The counter looked good. Real good. And damn if it didn’t give him a little rush to see his own design for the clinic’s new reception coming to life. They’d be able to open the door again to their furred and feathered patients in a day or two … so long as that business renewal didn’t get botched up by another malicious complaint.

His building permit reassessment still hadn’t been resolved either, despite the objection he’d lodged and the letters of support he’d collected from the residents of Hanrahan he’d approached, and Maureen was taking her own sweet time with the renovation story he and Kev had drip-fed her.

Hannah was like a cat on a hot tin roof worrying about what council would or wouldn’t do for them, but at least he had a nail gun and an impressive set of hammers handy to help him work through his own angst.

He took pity on his sister and reached under the cabinet top she was holding to screw its bolts into the backboard.

‘You can let it go now.’

‘Thank god for that. You’re no fun to work for, Josh Cody, I can tell you that much.’

‘Step back and see what you think.’

Hannah moved back beside him and they both looked over the rebuilt interior of their business. Laminate wood flooring gleamed under their feet. The receptionist desk he’d lengthened, so files and charts could be kept below bench height in a series of sliding drawers, rather than stuffed in the old shelves in the back hall.

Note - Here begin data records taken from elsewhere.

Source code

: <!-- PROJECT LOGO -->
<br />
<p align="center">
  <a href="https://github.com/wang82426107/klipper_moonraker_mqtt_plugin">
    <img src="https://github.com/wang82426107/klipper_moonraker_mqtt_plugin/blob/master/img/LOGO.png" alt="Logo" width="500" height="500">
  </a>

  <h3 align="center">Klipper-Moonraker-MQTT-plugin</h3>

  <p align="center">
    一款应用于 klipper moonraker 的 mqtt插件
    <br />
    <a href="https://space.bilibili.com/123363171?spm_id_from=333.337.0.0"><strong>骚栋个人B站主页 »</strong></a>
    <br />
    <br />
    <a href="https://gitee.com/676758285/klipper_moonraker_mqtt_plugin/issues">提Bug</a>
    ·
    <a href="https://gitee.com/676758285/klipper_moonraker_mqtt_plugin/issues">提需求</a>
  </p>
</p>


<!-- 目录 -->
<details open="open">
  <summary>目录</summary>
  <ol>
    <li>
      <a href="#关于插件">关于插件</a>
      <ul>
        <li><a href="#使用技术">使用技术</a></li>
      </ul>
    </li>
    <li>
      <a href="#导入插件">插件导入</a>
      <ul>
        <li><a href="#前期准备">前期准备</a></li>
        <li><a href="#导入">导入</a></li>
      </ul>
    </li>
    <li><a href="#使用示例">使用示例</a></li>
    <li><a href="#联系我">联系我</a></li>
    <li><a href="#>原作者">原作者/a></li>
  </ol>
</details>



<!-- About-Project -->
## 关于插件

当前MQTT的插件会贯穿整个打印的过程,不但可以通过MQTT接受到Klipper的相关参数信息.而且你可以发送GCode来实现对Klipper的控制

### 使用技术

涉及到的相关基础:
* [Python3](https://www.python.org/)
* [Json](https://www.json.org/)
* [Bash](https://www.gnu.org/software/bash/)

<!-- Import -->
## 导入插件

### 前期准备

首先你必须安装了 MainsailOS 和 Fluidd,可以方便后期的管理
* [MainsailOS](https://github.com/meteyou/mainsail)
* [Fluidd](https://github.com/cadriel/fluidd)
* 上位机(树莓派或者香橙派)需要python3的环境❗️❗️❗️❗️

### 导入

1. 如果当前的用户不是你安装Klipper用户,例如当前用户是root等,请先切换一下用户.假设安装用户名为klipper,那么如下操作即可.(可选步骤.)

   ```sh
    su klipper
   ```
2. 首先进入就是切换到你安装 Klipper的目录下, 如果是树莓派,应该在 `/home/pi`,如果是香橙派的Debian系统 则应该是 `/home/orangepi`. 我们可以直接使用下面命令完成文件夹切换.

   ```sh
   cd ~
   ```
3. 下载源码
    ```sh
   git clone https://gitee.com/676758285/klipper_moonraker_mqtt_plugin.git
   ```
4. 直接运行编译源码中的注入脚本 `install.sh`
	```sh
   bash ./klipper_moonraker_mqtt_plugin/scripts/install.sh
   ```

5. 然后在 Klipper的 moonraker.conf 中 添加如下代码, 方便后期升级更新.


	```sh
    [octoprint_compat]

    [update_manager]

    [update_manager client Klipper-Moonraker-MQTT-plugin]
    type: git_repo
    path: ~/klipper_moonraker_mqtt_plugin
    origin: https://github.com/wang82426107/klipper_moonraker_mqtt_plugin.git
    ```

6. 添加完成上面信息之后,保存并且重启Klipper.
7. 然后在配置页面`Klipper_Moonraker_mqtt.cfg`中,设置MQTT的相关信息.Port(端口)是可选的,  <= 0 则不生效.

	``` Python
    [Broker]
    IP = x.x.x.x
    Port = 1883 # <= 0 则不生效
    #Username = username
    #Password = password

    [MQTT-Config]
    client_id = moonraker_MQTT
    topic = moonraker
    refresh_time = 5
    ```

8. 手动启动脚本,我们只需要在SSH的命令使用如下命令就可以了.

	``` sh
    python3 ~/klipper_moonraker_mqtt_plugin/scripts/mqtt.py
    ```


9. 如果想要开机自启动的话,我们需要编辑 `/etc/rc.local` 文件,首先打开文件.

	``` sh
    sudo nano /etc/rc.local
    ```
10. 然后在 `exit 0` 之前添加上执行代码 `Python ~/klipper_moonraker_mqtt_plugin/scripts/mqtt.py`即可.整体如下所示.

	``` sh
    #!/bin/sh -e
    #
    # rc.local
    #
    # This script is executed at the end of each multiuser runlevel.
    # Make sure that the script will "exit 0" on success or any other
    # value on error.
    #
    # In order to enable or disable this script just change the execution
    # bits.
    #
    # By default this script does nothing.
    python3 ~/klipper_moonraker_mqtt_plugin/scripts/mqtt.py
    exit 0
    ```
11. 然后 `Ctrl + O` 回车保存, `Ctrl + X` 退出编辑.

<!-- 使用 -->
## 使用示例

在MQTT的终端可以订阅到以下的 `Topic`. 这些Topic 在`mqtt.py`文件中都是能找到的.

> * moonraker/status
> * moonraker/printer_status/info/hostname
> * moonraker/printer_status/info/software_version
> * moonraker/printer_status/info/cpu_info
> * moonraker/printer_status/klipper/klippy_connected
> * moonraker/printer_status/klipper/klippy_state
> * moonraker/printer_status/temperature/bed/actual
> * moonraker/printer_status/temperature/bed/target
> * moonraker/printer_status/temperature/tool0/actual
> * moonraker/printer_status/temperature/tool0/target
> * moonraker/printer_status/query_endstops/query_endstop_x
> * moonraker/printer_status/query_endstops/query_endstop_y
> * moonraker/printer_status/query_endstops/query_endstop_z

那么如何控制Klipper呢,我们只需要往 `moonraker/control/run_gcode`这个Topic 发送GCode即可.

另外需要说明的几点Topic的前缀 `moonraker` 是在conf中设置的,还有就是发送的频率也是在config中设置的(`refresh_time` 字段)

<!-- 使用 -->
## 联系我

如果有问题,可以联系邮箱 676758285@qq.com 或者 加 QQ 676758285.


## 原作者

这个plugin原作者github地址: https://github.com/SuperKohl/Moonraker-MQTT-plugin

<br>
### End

The cabinet doors he’d scrounged from the rubbish dump and pulled apart, sanded, remade. Tasmanian oak, he’d bet his toolbelt on it, and they looked a million bucks beneath the milk-white countertop Hannah had chosen.

Their practising certificates had survived the fire and were back up on the new wall behind the counter, framed in thin copper frames. He rested his eyes on the other certificate hanging there and felt his jaw tighten. The renewal would come through. It just had to.

The police had minimal luck so far wresting answers out of Pamela Hogan. She’d claimed client confidentiality, which had totally sucked, and the council were equally unhelpful, refusing to name the complainant.

‘Put an orchid in a pot and we could be on the front cover ofHouse Beautiful.’

He pushed their pressing array of problems aside and grinned at Hannah. ‘Is that admiration I’m hearing in your voice?’

She wrapped her arm around him and butted her head into his shoulder. ‘It was a lucky day for me when you decided to bring your new vet skills home to Hanrahan, Josh. I mean it.’

Well, shoot. ‘It was always my plan to come home, Han. Just took me a little longer to get it done than I’d first thought.’

‘You’re here now.’

Yeah. He was. He’d got it all, all he’d set out to get. A family, albeit a slightly lopsided one, settled back in Hanrahan. A vet practice, community, clean mountain air. Him, Poppy and—if Parker was onboard with Poppy’s puppy-switch plan—Jane Doe.

It was the dream he’d kept in his head all those years working construction in the city. Only, why did it seem unfinished?

The arsonist was still on the loose … yeah, that was a biggie. The local council had been as supportive as a wet tissue.

He sighed as his thoughts circled back to where they began each day.Vera.

When had she snuck her way into his dream for the future? Not that she wanted to be: she’d been like a thorn, poking and snarling holes into his golden-eyed view of what could have been.